*** RECORD EXCERPTS Section Begins ***
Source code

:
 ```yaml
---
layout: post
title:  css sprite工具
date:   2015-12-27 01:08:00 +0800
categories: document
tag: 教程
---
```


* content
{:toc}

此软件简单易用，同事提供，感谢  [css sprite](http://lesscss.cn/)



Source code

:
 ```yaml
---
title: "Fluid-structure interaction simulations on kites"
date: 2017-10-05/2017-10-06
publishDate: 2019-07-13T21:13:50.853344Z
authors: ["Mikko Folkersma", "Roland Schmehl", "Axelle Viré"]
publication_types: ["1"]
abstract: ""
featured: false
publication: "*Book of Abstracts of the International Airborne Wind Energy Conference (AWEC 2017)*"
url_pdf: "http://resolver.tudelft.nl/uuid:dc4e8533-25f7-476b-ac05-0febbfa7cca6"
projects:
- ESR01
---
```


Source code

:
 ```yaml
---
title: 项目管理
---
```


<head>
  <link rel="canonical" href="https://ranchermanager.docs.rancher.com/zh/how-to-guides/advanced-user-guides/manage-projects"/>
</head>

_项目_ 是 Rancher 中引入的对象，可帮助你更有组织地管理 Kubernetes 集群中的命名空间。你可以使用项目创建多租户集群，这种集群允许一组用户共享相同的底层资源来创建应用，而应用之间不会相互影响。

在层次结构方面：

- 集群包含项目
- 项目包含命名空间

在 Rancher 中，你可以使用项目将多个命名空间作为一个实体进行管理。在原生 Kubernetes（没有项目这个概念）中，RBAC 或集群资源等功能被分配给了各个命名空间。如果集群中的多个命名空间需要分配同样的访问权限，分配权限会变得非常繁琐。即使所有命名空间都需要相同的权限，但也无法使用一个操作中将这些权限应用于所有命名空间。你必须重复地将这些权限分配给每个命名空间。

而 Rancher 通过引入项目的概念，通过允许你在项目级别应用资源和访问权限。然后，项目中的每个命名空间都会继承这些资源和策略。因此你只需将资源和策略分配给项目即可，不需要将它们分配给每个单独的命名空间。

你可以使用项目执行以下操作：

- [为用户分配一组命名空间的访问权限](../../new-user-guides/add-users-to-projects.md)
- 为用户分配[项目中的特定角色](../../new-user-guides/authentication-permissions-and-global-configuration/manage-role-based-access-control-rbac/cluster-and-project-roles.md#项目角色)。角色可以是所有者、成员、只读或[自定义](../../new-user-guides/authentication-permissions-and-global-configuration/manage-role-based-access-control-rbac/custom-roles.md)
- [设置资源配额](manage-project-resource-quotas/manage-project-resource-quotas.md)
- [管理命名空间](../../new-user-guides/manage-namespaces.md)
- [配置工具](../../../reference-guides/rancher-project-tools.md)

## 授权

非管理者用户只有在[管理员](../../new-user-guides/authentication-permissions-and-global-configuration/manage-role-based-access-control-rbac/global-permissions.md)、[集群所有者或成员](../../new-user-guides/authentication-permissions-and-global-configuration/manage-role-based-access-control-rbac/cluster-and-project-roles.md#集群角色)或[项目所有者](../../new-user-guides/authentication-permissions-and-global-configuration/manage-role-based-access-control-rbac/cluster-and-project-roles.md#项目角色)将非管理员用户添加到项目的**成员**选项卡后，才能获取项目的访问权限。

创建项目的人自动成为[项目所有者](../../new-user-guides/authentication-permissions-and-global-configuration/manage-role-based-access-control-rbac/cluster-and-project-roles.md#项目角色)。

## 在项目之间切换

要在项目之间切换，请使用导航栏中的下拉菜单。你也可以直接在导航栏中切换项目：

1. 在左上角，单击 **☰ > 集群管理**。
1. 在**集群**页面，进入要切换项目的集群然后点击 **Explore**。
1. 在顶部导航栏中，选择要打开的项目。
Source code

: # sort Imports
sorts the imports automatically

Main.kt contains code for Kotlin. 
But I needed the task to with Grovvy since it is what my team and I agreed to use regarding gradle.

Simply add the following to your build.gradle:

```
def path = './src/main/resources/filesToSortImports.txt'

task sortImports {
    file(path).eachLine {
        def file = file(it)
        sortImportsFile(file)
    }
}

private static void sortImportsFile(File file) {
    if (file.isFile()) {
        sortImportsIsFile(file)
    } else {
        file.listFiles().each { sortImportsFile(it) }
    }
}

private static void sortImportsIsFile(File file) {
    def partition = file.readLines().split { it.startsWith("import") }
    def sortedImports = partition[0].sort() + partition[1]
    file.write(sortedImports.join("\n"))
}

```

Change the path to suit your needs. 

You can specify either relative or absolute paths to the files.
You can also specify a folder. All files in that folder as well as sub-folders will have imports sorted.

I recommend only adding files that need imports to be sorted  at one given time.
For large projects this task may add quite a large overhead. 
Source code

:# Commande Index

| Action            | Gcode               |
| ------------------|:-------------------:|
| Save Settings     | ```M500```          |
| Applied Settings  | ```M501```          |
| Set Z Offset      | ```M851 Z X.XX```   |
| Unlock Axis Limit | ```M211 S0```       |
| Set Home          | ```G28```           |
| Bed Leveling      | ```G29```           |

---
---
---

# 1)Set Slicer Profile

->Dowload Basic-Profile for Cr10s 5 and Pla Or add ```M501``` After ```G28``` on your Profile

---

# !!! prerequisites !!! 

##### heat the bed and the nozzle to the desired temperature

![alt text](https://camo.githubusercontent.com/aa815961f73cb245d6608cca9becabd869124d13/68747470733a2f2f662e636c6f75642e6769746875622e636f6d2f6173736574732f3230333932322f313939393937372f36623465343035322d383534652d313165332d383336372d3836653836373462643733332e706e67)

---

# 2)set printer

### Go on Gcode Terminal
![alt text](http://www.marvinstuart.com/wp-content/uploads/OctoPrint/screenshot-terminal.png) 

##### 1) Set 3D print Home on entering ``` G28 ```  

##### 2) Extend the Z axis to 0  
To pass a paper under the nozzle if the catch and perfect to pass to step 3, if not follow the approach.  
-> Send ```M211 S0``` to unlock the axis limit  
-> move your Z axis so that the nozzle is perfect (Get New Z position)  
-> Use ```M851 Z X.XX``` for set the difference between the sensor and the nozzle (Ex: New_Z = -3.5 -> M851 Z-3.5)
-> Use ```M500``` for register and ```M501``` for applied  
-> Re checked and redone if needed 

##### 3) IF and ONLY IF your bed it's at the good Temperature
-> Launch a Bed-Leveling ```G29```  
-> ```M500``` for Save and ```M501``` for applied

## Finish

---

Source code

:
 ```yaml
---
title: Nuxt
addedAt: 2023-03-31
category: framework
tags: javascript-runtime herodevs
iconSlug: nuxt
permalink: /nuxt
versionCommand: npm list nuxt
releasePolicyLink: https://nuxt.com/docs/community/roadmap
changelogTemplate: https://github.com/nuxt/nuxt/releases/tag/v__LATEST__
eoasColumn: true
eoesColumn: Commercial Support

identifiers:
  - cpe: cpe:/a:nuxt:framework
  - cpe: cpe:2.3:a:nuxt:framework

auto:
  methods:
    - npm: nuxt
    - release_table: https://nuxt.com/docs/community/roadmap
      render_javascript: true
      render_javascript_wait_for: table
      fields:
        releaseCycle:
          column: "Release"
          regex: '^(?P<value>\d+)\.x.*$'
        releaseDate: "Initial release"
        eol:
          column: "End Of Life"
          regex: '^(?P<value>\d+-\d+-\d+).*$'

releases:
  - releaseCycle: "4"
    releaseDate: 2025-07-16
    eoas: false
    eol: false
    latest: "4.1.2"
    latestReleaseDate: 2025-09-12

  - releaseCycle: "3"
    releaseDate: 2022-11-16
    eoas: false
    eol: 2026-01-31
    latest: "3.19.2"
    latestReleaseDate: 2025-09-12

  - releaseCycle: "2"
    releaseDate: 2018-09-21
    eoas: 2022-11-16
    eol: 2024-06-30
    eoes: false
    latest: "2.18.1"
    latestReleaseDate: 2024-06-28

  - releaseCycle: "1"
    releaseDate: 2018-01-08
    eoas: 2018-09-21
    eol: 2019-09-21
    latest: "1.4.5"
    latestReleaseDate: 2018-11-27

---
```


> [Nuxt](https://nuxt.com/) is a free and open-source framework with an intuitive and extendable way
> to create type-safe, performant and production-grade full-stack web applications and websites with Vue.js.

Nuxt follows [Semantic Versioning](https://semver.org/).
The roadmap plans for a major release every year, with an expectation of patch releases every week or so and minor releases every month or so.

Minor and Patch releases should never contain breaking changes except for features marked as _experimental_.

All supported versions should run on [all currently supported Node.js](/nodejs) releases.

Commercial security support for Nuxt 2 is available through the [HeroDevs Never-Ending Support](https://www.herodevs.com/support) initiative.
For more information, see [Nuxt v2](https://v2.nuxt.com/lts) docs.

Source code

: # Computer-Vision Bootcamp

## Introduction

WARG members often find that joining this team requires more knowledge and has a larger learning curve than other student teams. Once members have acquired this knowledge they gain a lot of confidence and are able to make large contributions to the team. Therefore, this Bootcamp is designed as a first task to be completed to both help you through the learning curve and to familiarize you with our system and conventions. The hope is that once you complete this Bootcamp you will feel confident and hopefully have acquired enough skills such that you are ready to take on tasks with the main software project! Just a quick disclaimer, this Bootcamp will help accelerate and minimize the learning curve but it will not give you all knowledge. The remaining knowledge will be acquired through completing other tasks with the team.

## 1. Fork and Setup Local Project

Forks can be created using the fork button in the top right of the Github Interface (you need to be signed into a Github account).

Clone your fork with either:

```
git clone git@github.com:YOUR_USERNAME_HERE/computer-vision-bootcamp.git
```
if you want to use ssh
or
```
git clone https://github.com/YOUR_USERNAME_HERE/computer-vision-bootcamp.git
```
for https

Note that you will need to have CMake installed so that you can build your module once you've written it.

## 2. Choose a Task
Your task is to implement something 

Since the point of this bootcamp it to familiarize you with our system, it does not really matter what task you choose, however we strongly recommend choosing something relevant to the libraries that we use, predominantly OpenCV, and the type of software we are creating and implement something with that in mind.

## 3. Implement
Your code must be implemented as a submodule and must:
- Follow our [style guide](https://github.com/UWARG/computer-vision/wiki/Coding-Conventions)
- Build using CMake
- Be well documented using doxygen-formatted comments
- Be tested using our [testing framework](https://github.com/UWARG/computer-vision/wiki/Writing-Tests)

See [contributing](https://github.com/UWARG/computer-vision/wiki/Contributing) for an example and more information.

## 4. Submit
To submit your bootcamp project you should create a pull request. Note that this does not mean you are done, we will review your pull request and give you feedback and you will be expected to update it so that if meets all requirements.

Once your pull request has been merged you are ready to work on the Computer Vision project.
*** RECORD EXCERPTS Section Ends ***
Take the lines above from the one containing "For more information, see" down to the one containing "## Introduction", and transcribe them exactly, both ends included.

§ WRITTEN RESPONSE:
For more information, see [Nuxt v2](https://v2.nuxt.com/lts) docs.

Source code

: # Computer-Vision Bootcamp

## Introduction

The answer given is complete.